Ich brauche meine Medizin. Jetzt!

Ich weiss nicht, wie lange ich noch Luft bekomme. Das atmen fällt mir so schwer.

Ich muss meine Augen offen halten, solange es geht. Komm schon, Taylor, nicht aufgeben!

Aber mir geht es gerade so beschissen.

„Taylor? Lebst du noch oder bist du eingeschlafen? So lange stillschweigend habe ich dich noch nie gesehen. Das macht mir Angst.", höre ich nach einer Weile. Am beste, ich antworte ihr, doch ich kann nicht.

Ich nehme meine ganze Kraft zusammen, doch alles was raus kommt ist ein kratzender Husten. Dann kippe ich um.

„Taylor? Verarsch mich jetzt bitte nicht!"
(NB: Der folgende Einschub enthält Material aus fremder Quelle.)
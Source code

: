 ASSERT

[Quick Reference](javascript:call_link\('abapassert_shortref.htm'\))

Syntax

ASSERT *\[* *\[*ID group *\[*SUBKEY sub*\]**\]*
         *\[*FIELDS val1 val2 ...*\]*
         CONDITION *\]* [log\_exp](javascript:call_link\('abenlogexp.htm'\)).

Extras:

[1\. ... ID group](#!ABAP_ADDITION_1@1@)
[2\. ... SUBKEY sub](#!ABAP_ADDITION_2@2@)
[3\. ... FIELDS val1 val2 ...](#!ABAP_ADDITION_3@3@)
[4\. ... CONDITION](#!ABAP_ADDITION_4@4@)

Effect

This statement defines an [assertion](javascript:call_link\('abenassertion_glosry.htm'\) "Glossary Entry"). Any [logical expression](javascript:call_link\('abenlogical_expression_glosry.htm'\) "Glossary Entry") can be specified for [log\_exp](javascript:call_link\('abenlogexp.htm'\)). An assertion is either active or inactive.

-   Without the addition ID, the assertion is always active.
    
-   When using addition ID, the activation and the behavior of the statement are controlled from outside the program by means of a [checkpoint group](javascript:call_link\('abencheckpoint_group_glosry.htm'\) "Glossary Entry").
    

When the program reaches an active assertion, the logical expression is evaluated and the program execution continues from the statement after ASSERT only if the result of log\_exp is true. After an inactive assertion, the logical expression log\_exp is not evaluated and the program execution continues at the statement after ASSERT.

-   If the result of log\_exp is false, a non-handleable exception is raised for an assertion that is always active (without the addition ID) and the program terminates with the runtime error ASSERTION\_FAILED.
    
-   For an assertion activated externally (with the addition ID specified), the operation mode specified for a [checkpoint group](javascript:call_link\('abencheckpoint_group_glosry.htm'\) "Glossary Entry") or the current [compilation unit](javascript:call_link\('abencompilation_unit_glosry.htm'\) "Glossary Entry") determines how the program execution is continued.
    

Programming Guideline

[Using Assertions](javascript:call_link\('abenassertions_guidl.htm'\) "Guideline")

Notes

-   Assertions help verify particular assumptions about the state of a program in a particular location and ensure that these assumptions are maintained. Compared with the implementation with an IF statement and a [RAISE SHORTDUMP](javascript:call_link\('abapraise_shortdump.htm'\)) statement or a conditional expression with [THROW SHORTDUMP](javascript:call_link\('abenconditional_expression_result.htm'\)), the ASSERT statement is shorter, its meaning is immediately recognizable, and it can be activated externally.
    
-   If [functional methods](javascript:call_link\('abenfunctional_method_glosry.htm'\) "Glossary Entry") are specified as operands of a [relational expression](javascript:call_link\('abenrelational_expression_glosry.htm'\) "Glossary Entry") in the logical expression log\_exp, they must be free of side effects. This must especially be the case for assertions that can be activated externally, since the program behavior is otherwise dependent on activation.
Sie kommt mir etwas näher und streicht mir die Haare aus dem Gesicht: „Taylor! Ich find das nicht lustig. Wenn du jetzt hier oben abkratzt werden alle denken, ich hätte dich umgebracht!"

Durch den klein geöffneten Spalt meiner Augen erblicke ich Laurel über mir. „Laurel?", hauche ich ganz schwach: „Bist du immer noch der Meinung, mein Leben sei perfekt?"

Sie hilft mir, mich gerade hinzulegen: „Was meinst du damit?"

„Ich werde sterben. Und wenn ich nicht bald meine Medikamente kriege die ich drinnen unter der Matratze versteckt habe, sogar noch früher als eh schon.", erkläre ich. Ich spüre richtig wie sehr mich die Kraft verlässt. Aber ich glaube, Laurel habe ich überzeugt: „Sterben? Medizin? Ich verstehe nur Bahnhof, Taylor!"

Okay, noch ein letztes Mal meine Kräfte versammeln: „Leukämie, Laurel. Ich habe Blutkrebs."

Dann gehen die Lichter aus.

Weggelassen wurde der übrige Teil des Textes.